PALANGKA RAYA – Asisten Perekonomian dan Pembangunan Sekretariat Daerah (Setda) Provinsi Kalimantan Tengah (Kalteng), Herson B. Aden, menyoroti kondisi bangunan Rumah Susun Sewa (Rusunawa) di lingkungan Universitas Palangka Raya (UPR) yang hingga kini tidak dimanfaatkan.
Bangunan berlantai empat tersebut sudah berdiri megah sejak 2013, namun belum berfungsi sebagaimana mestinya.
Bangunan yang terletak di simpang Jalan Hendrik Timang dan Jalan Bukit Keminting, Palangka Raya, itu dibangun menggunakan dana Anggaran Pendapatan dan Belanja Negara (APBN) senilai sekitar Rp8 miliar.
Namun, lebih dari satu dekade berlalu, fasilitas yang seharusnya menjadi hunian bagi mahasiswa itu justru terbengkalai dan sebagian bahkan mulai rusak karena tidak ada aktivitas pemeliharaan.
Dalam sambutannya saat membuka Rapat Koordinasi dan Sinkronisasi Kegiatan Perumahan dan Kawasan Permukiman (PKP) Provinsi Kalteng Tahun 2025, di Aula Eka Hapakat, Kantor Gubernur Kalteng, Senin, 27 Oktober 2025, Herson mengungkapkan keprihatinannya atas kondisi tersebut.
“Bangunan rusunawa di kawasan Universitas Palangka Raya itu sayang sekali. Sudah lama dibangun menggunakan APBN, tapi belum juga dimanfaatkan. Padahal niat awalnya untuk mahasiswa,” ujar Herson.
Ia menjelaskan, berdasarkan informasi yang diterima, pembangunan rusunawa itu dilakukan sebelum kawasan tersebut ditetapkan sebagai kawasan hijau dan sempadan pengairan.
Namun, setelah pembangunan selesai, persoalan tata ruang dan akses jalan membuat bangunan tersebut tidak bisa digunakan sebagaimana rencana awal.
“Saat dibangun dulu belum dikategorikan kawasan hijau. Tapi setelah itu, terjadi perubahan tata ruang, sehingga bangunannya jadi sulit difungsikan. Padahal konstruksinya masih bagus,” jelasnya.
Herson menyebut, kondisi bangunan tersebut kini mulai mengkhawatirkan. Ia bahkan menyebutnya sudah menjadi bangunan mangkrak yang merugikan karena tidak memberikan manfaat bagi masyarakat.
“Kalau kita lihat, bangunannya bagus, modelnya twin block. Tapi sangat disayangkan kalau dibiarkan begitu saja. Aset negara ini harusnya bisa digunakan untuk kepentingan pendidikan,” tegasnya.
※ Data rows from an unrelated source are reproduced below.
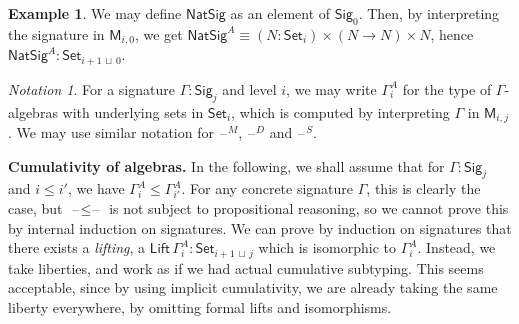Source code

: \documentclass[12pt,a4paper,twoside,openany]{book}
\theoremstyle{remark}
\newtheorem{notation}{Notation}
\theoremstyle{definition}
\newtheorem{myexample}{Example}
\theoremstyle{theorem}
\newcommand{\ms}[1]{\mathsf{#1}}
\newcommand{\bs}[1]{\boldsymbol{#1}}
\newcommand{\blank}{\mathord{\hspace{1pt}\text{--}\hspace{1pt}}}
\newcommand{\Set}{\mathsf{Set}}
\newcommand{\Sig}{\mathsf{Sig}}
\newcommand{\bM}{\bs{\mathsf{M}}}
\newcommand{\lub}{\,\sqcup\,}
\begin{document}
\begin{myexample}
We may define $\ms{NatSig}$ as an element of $\Sig_0$. Then, by interpreting the
signature in $\bM_{i,0}$, we get $\ms{NatSig}^A \equiv (N : \Set_i) \times (N
\to N) \times N$, hence $\ms{NatSig}^A : \Set_{i + 1 \lub 0}$.
\end{myexample}

\begin{notation}
For a signature $\Gamma : \Sig_j$ and level $i$, we may write $\Gamma^A_i$ for
the type of $\Gamma$-algebras with underlying sets in $\Set_i$, which is
computed by interpreting $\Gamma$ in $\bM_{i,j}$. We may use similar notation
for $\blank^M$, $\blank^D$ and $\blank^S$.
\end{notation}

\noindent\textbf{Cumulativity of algebras.} In the following, we shall assume
that for $\Gamma : \Sig_j$ and $i \leq i'$, we have $\Gamma^A_i \leq
\Gamma^A_{i'}$. For any concrete signature $\Gamma$, this is clearly the case,
but $\blank\!\leq\!\blank$ is not subject to propositional reasoning, so we
cannot prove this by internal induction on signatures. We can prove by induction
on signatures that there exists a \emph{lifting}, a $\ms{Lift}\,\Gamma^A_i :
\Set_{i+1 \lub j}$ which is isomorphic to $\Gamma^A_{i}$. Instead, we take
liberties, and work as if we had actual cumulative subtyping. This seems
acceptable, since by using implicit cumulativity, we are already taking the same
liberty everywhere, by omitting formal lifts and isomorphisms.
\end{document}
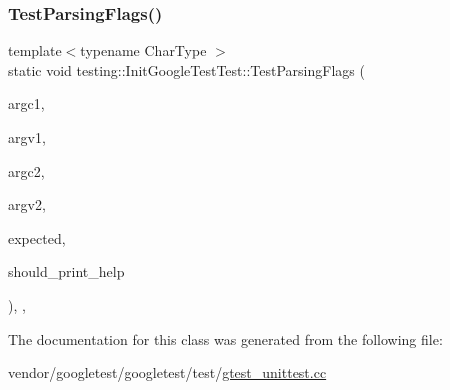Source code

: \subsubsection{\texorpdfstring{Test\+Parsing\+Flags()}{TestParsingFlags()}}
{\footnotesize\ttfamily template$<$typename Char\+Type $>$ \\
static void testing\+::\+Init\+Google\+Test\+Test\+::\+Test\+Parsing\+Flags (\begin{DoxyParamCaption}\item[{int}]{argc1,  }\item[{const Char\+Type $\ast$$\ast$}]{argv1,  }\item[{int}]{argc2,  }\item[{const Char\+Type $\ast$$\ast$}]{argv2,  }\item[{const \hyperlink{structtesting_1_1_flags}{Flags} \&}]{expected,  }\item[{bool}]{should\+\_\+print\+\_\+help }\end{DoxyParamCaption})\hspace{0.3cm}{\ttfamily [inline]}, {\ttfamily [static]}, {\ttfamily [protected]}}



The documentation for this class was generated from the following file\+:\begin{DoxyCompactItemize}
\item 
vendor/googletest/googletest/test/\hyperlink{gtest__unittest_8cc}{gtest\+\_\+unittest.\+cc}\end{DoxyCompactItemize}

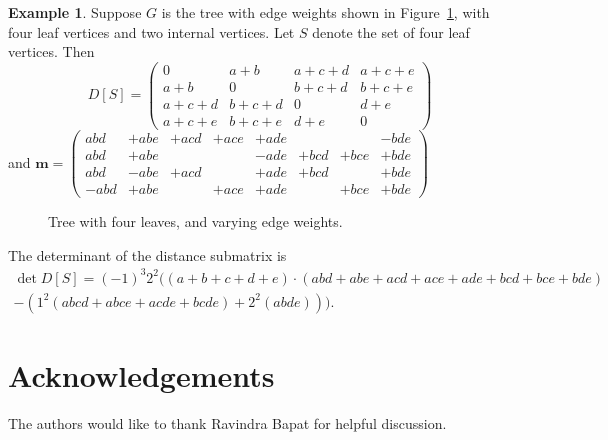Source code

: \documentclass{amsart}
\theoremstyle{definition}
\newtheorem{eg}[thm]{Example}
\newcommand{\boldm}{\mathbf{m}}
\begin{document}
\begin{eg}
Suppose $G$ is the tree with edge weights shown in Figure~\ref{fig:tree-4}, with four leaf vertices and two internal vertices.
Let $S$ denote the set of four leaf vertices.
Then
\[
	D[S] = \begin{pmatrix}
	0 & a + b & a + c + d & a + c + e \\
	a + b & 0 & b + c + d & b + c + e \\
	a + c + d & b + c + d & 0 & d + e \\
	a + c + e & b + c + e & d + e & 0
	\end{pmatrix}
\]
and 
$\boldm = 
\begin{pmatrix}
abd & + abe & + acd & + ace & + ade & & & - bde \\
abd & + abe & & &  - ade & + bcd & + bce & + bde \\
abd & - abe & + acd & & + ade & + bcd & & + bde \\
-abd & + abe & & + ace & + ade & & + bce & + bde
\end{pmatrix}
$
\begin{figure}[h]
\centering
{}
\caption{Tree with four leaves, and varying edge weights.}
\label{fig:tree-4}
\end{figure}
The determinant of the distance submatrix is
\[
	\begin{gathered}
	\det D[S] 
	= (-1)^3 2^2 \Big( (a + b + c + d + e) \cdot (abd + abe + acd + ace + ade + bcd + bce + bde) \\
	- (1^2(abcd + abce + acde + bcde) + 2^2 (abde)) \Big).
	\end{gathered}
\]
\end{eg}


\section*{Acknowledgements}
The authors would like to thank Ravindra Bapat for helpful discussion.


 

\end{document}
Lebih lanjut, Herson juga meminta Kementerian Perumahan dan Kawasan Permukiman bersama Kementerian terkait lainnya untuk turun tangan mengevaluasi proyek tersebut dan mencari solusi agar aset negara itu tidak terus terbengkalai.
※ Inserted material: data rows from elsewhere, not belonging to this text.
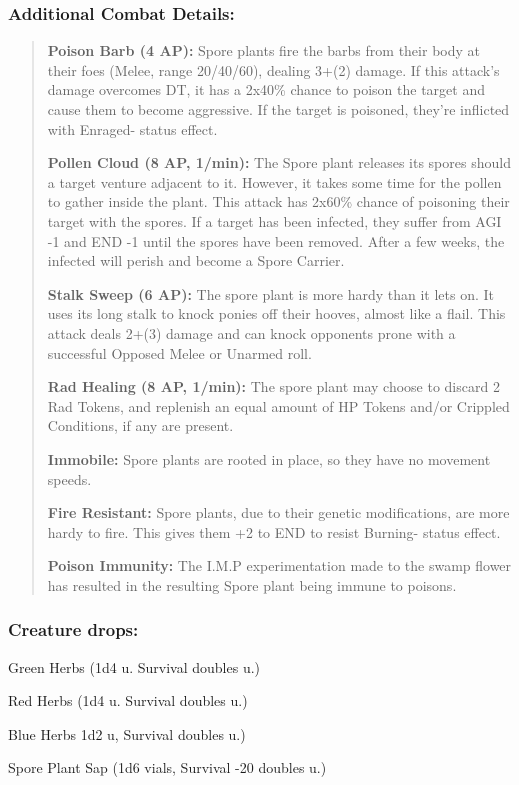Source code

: \documentclass[11pt,a4paper,twocolumn]{book}
\begin{document}
	\subsubsection*{Additional Combat Details:}
	\begin{verse}
		\textbf{Poison Barb (4 AP):} Spore plants fire the barbs from their body at their foes (Melee, range 20/40/60), dealing 3+(2) damage. If this attack's damage overcomes DT, it has a 2x40\% chance to poison the target and cause them to become aggressive. If the target is poisoned, they're inflicted with Enraged- status effect.
		
		\textbf{Pollen Cloud (8 AP, 1/min):} The Spore plant releases its spores should a target venture adjacent to it. However, it takes some time for the pollen to gather inside the plant. This attack has 2x60\% chance of poisoning their target with the spores. If a target has been infected, they suffer from AGI -1 and END -1 until the spores have been removed. After a few weeks, the infected will perish and become a Spore Carrier.
		
		\textbf{Stalk Sweep (6 AP):} The spore plant is more hardy than it lets on. It uses its long stalk to knock ponies off their hooves, almost like a flail. This attack deals 2+(3) damage and can knock opponents prone with a successful Opposed Melee or Unarmed roll.
		
		\textbf{Rad Healing (8 AP, 1/min):} The spore plant may choose to discard 2 Rad Tokens, and replenish an equal amount of HP Tokens and/or Crippled Conditions, if any are present.
		
		\textbf{Immobile:} Spore plants are rooted in place, so they have no movement speeds.
		
		\textbf{Fire Resistant:} Spore plants, due to their genetic modifications, are more hardy to fire. This gives them +2 to END to resist Burning- status effect.
		
		\textbf{Poison Immunity:} The I.M.P experimentation made to the swamp flower has resulted in the resulting Spore plant being immune to poisons.
	\end{verse}
	
	\subsubsection*{Creature drops:}
	\begin{compactitem}
		\item Green Herbs (1d4 u. Survival doubles u.)
		\item Red Herbs (1d4 u. Survival doubles u.)
		\item Blue Herbs  1d2 u, Survival doubles u.)
		\item Spore Plant Sap (1d6 vials, Survival -20 doubles u.)
	\end{compactitem}
	
\end{document}
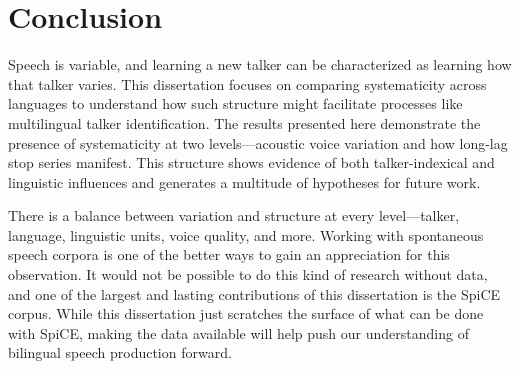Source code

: 

\section{Conclusion}\label{ch5:sec:conclusion}

Speech is variable, and learning a new talker can be characterized as learning how that talker varies. This dissertation focuses on comparing systematicity across languages to understand how such structure might facilitate processes like multilingual talker identification. The results presented here demonstrate the presence of systematicity at two levels---acoustic voice variation and how long-lag stop series manifest. This structure shows evidence of both talker-indexical and linguistic influences and generates a multitude of hypotheses for future work. 

There is a balance between variation and structure at every level---talker, language, linguistic units, voice quality, and more. Working with spontaneous speech corpora is one of the better ways to gain an appreciation for this observation. It would not be possible to do this kind of research without data, and one of the largest and lasting contributions of this dissertation is the SpiCE corpus. While this dissertation just scratches the surface of what can be done with SpiCE, making the data available will help push our understanding of bilingual speech production forward. 

\endinput %
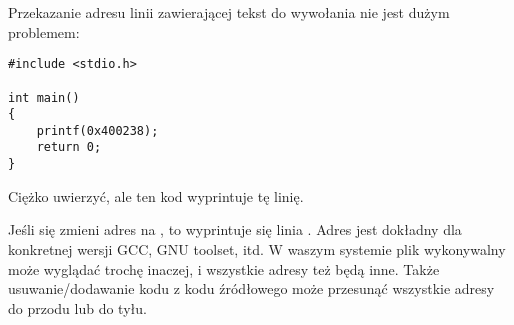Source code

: Przekazanie adresu linii zawierającej tekst  do wywołania  nie jest dużym problemem:

\begin{lstlisting}[style=customc]
#include <stdio.h>

int main()
{
    printf(0x400238);
    return 0;
}
\end{lstlisting}

Ciężko uwierzyć, ale ten kod wyprintuje tę linię.

Jeśli się zmieni adres na , to wyprintuje się linia .
Adres jest dokładny dla konkretnej wersji GCC, GNU toolset, itd.
W waszym systemie plik wykonywalny może wyglądać trochę inaczej, i wszystkie adresy też będą inne.
Także usuwanie/dodawanie kodu z kodu źródłowego może przesunąć wszystkie adresy do przodu lub do tyłu.


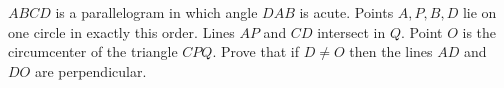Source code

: $ABCD$ is a parallelogram in which angle $DAB$ is acute. Points $A, P, B, D$ lie on one circle in exactly this order. Lines $AP$ and $CD$ intersect in $Q$. Point $O$ is the circumcenter of the triangle $CPQ$. Prove that if $D \neq O$ then the lines $AD$ and $DO$ are perpendicular.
“Kami berharap Kementerian bisa segera melakukan evaluasi dan menentukan langkah. Kalau memungkinkan, rusunawa itu bisa diserahkan ke pihak UPR untuk dikelola dan dimanfaatkan sesuai kebutuhan,” ucapnya.
Ia juga mengingatkan bahwa kondisi bangunan yang dibiarkan mangkrak bukan hanya menimbulkan kesan buruk di lingkungan kampus, tetapi juga berpotensi menimbulkan kerusakan permanen dan pemborosan anggaran negara.
“Dari Jalan Bukit Keminting kelihatan jelas bangunan itu. Megah tapi kosong. Lama-lama rusak kalau tidak segera dimanfaatkan. Ini tentu sangat disayangkan,” katanya.
Herson menekankan, setiap proyek pembangunan yang menggunakan dana negara harus dipastikan memberikan manfaat nyata bagi masyarakat.
Karena itu, ia mengajak seluruh pihak, terutama kementerian teknis dan perguruan tinggi, untuk lebih memperhatikan keberlanjutan pemanfaatan aset publik.
“Ini menjadi pelajaran penting agar setiap pembangunan disertai dengan perencanaan pemanfaatan yang matang. Jangan sampai selesai dibangun, tapi tidak bisa digunakan,” tuturnya.